- [What the task requires]: Find the word "widetilde" in the listing. Copy out each line where it occurs.

- [Data to process]:
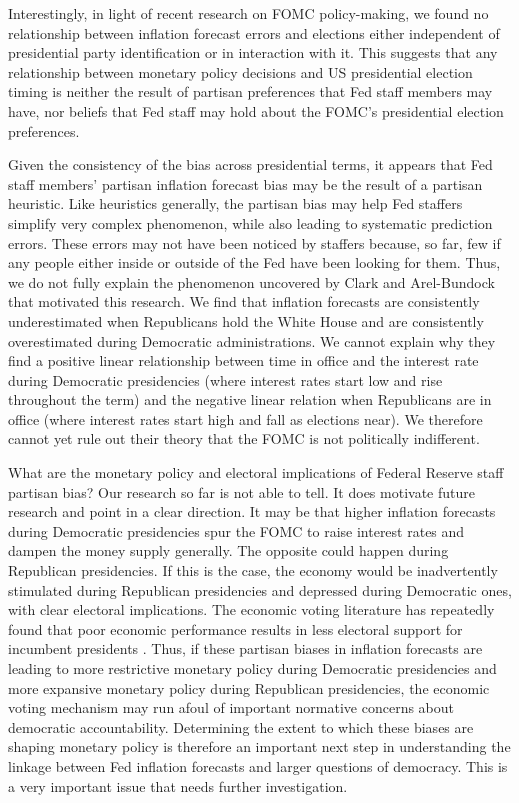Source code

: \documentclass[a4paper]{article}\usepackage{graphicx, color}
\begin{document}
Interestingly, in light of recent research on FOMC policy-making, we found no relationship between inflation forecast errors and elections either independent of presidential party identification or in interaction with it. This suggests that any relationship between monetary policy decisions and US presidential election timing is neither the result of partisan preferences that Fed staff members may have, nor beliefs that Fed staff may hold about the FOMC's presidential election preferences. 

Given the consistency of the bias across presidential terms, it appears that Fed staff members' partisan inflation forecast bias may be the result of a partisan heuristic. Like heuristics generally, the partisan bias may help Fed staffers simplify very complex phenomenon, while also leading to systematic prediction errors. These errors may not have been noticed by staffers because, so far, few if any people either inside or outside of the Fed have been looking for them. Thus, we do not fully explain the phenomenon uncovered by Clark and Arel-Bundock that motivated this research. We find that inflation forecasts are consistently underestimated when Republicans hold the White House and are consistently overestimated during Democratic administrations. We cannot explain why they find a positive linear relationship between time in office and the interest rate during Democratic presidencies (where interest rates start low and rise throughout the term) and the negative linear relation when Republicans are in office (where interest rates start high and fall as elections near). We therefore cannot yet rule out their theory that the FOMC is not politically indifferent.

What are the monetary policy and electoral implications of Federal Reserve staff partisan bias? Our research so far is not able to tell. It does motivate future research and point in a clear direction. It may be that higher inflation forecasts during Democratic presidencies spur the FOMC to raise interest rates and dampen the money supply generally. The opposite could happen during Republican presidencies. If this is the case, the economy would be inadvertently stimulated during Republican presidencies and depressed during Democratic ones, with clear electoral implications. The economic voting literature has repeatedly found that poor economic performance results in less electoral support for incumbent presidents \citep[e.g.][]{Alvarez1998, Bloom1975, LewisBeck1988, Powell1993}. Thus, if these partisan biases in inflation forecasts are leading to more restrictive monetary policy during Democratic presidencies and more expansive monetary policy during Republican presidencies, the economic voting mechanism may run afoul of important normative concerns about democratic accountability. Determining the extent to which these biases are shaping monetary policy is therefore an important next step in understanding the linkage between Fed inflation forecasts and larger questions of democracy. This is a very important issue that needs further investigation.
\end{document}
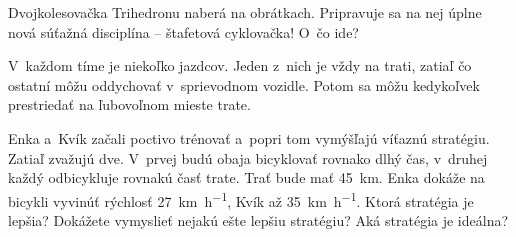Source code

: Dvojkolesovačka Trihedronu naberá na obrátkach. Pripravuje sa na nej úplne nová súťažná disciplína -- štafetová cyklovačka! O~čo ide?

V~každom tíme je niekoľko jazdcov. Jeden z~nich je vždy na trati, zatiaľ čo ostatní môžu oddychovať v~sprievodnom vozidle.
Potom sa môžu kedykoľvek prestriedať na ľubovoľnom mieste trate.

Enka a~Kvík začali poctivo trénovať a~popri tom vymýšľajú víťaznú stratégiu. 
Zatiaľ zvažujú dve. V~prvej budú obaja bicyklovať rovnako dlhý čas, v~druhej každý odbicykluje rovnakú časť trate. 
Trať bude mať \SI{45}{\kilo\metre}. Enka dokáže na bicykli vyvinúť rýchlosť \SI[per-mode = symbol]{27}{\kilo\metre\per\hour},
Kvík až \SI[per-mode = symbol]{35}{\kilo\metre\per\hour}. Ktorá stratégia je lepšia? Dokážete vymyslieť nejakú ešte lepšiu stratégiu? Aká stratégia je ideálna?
* * *
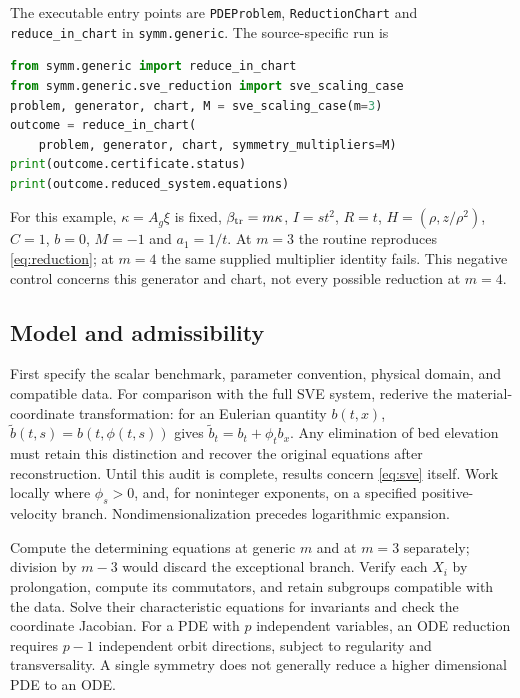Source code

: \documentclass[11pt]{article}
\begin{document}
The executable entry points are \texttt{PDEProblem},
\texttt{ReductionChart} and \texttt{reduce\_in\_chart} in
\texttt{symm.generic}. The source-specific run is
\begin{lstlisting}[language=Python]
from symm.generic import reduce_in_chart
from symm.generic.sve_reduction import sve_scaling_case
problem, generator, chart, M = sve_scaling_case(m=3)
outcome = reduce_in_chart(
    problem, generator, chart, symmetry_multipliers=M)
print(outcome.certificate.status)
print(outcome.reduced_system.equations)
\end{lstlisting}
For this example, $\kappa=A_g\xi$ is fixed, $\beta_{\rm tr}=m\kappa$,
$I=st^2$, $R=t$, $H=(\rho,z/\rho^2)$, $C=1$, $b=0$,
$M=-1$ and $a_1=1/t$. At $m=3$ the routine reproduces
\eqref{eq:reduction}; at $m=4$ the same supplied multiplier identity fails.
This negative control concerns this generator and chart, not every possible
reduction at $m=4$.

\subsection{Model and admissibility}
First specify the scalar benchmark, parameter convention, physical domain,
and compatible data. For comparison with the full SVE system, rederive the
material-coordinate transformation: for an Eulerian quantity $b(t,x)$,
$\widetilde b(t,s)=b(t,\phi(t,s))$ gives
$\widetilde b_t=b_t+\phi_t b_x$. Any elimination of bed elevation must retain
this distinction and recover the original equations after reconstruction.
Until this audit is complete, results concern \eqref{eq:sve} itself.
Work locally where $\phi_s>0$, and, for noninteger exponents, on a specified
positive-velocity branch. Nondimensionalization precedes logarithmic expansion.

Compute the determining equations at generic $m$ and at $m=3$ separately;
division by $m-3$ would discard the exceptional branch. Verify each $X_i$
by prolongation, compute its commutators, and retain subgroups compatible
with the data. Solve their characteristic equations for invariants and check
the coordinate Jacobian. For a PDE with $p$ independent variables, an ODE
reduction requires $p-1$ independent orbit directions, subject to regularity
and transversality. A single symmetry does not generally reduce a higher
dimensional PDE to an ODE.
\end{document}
* * *
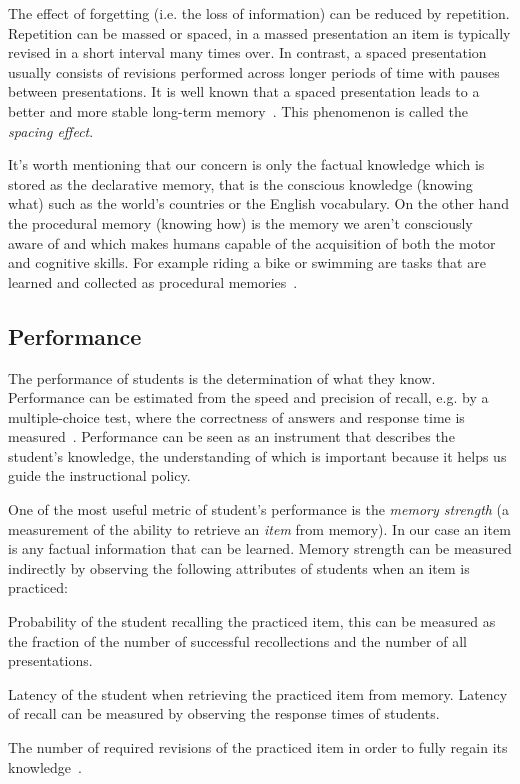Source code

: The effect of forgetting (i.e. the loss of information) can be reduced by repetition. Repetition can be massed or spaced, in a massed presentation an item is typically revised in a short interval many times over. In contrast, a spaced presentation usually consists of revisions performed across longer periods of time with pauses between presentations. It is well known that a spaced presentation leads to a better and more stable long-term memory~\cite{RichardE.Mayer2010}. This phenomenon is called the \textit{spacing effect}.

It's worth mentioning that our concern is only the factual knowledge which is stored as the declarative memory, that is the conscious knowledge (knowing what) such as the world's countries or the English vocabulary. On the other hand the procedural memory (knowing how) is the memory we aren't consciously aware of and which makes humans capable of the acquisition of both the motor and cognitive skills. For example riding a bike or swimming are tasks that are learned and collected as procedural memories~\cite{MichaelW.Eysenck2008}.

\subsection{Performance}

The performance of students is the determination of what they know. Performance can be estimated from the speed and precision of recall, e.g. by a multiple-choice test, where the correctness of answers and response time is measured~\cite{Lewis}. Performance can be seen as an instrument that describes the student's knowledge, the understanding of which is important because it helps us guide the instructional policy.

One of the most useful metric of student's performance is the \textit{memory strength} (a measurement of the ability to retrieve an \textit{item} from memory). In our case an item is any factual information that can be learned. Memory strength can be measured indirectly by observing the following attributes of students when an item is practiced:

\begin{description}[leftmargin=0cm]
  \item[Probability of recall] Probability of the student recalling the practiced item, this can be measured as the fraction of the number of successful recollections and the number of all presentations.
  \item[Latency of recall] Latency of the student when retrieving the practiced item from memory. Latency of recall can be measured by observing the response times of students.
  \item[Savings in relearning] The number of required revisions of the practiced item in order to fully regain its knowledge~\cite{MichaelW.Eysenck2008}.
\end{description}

- [Exercise answer]:
$\widetilde b(t,s)=b(t,\phi(t,s))$ gives
$\widetilde b_t=b_t+\phi_t b_x$. Any elimination of bed elevation must retain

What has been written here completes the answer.